PROBLEM:
The answer should consist of every line in the material below that has the word "some".

*** Block opens ***

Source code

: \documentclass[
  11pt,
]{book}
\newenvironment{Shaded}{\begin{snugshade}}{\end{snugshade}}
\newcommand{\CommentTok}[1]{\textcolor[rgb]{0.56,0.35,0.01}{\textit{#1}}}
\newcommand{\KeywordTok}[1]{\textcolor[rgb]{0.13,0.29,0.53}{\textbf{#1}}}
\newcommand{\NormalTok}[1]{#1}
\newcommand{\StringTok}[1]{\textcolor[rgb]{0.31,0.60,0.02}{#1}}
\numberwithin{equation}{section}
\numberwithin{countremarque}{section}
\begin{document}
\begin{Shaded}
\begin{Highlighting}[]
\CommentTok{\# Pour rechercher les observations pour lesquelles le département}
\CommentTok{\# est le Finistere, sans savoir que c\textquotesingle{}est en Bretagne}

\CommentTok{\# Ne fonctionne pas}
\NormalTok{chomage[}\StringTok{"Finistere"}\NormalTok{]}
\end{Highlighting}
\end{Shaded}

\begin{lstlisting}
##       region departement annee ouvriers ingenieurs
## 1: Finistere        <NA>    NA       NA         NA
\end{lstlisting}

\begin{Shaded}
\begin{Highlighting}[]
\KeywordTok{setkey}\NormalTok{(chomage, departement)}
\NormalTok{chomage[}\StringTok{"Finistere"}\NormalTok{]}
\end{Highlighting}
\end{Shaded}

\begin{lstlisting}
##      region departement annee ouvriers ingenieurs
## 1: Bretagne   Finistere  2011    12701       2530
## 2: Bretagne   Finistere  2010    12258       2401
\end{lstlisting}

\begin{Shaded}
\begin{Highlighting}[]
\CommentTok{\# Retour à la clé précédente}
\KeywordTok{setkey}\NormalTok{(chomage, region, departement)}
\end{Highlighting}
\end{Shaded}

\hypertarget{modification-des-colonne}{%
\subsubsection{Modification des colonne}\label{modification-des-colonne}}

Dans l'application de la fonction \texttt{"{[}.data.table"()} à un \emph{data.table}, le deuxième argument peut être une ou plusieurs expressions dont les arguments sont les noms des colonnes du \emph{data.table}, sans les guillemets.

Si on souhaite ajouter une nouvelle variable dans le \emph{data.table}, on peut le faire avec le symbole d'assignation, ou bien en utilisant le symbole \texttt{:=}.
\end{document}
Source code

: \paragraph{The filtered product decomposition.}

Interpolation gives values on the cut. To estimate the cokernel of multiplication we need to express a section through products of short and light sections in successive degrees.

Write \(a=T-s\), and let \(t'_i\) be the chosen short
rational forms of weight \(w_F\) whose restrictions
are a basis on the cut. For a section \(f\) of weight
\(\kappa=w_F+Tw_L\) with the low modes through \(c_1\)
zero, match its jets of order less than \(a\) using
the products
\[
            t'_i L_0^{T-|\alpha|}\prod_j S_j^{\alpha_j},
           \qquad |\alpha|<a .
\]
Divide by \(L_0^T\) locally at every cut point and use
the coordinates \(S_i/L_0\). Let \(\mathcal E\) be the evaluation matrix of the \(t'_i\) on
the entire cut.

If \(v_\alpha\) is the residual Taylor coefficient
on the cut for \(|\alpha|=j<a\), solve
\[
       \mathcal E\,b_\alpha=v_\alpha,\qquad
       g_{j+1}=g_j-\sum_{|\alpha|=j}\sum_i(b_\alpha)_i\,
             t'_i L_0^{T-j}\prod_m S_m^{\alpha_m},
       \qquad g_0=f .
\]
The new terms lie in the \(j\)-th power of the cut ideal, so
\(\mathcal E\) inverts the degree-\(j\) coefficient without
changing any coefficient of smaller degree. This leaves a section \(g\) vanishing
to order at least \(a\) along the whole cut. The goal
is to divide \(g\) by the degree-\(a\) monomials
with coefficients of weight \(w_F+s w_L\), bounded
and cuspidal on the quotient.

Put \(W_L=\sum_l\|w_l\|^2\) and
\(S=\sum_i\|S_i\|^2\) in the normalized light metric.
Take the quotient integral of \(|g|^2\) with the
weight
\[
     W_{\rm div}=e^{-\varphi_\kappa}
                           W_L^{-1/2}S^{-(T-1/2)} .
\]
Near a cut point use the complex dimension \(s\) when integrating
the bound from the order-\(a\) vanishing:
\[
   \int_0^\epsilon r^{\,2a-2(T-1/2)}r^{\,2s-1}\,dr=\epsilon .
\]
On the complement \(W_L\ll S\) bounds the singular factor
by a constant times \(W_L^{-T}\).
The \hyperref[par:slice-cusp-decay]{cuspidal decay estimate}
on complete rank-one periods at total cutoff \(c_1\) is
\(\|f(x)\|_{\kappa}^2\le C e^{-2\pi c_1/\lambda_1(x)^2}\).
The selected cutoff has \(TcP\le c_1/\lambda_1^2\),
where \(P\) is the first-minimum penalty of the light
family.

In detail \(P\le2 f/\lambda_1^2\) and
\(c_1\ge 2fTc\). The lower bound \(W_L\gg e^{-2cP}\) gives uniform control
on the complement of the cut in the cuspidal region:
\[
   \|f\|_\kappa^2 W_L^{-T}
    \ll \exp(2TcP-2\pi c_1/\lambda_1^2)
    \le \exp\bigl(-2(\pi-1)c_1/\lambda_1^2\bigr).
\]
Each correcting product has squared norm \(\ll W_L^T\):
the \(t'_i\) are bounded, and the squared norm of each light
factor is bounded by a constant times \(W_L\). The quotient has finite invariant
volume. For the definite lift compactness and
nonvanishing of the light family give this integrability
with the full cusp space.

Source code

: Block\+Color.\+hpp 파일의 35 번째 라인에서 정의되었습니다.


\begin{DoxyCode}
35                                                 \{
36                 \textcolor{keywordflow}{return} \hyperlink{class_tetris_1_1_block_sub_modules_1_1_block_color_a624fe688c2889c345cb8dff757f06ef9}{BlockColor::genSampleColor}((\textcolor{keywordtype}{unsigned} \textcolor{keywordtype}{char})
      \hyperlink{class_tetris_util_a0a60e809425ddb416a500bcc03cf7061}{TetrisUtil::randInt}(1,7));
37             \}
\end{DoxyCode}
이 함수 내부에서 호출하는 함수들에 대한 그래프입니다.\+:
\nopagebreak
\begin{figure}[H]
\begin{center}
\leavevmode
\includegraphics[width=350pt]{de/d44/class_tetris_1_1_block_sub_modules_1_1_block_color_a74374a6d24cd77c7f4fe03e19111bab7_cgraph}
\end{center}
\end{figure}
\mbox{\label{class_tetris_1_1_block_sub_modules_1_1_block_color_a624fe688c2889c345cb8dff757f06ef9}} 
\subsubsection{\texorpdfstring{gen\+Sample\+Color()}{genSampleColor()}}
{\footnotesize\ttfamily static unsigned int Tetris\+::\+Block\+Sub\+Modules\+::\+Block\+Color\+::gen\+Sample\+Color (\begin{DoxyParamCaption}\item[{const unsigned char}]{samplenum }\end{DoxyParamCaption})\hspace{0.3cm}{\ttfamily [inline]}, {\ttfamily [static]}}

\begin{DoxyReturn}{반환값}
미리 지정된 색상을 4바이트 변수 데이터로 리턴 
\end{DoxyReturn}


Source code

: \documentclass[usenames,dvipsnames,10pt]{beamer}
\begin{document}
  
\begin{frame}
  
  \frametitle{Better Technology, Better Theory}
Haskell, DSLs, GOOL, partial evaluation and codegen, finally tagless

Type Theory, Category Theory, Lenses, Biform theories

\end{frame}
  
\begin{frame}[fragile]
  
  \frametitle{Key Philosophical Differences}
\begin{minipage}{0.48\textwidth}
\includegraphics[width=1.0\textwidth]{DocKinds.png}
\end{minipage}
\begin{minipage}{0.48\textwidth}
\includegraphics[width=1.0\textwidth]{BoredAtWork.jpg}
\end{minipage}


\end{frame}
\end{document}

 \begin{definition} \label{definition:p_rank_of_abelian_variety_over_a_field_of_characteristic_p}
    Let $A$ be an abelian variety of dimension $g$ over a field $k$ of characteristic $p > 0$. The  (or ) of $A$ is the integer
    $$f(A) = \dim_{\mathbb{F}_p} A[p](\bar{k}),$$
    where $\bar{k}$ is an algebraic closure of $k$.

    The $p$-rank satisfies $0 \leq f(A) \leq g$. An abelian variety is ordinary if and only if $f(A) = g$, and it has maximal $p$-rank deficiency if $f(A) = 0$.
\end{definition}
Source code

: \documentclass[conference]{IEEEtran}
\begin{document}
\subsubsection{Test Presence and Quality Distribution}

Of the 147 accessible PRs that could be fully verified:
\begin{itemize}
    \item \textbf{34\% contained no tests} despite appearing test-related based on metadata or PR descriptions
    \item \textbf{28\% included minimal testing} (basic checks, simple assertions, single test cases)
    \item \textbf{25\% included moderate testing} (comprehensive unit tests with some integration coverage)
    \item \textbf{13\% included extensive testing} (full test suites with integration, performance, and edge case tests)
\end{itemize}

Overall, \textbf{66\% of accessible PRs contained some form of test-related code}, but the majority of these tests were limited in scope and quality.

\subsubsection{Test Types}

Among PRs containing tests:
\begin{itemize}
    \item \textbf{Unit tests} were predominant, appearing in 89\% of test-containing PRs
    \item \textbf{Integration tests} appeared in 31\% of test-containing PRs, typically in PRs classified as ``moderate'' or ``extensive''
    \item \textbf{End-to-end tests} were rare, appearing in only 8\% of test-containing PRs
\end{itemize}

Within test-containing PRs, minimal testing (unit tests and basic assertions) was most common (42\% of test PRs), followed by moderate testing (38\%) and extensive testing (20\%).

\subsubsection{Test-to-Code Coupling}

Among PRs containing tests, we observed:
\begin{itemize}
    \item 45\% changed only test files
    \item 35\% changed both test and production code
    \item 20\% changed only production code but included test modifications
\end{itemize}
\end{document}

*** Block closes ***

FINISHED TASK:
    \item \textbf{25\% included moderate testing} (comprehensive unit tests with some integration coverage)
Overall, \textbf{66\% of accessible PRs contained some form of test-related code}, but the majority of these tests were limited in scope and quality.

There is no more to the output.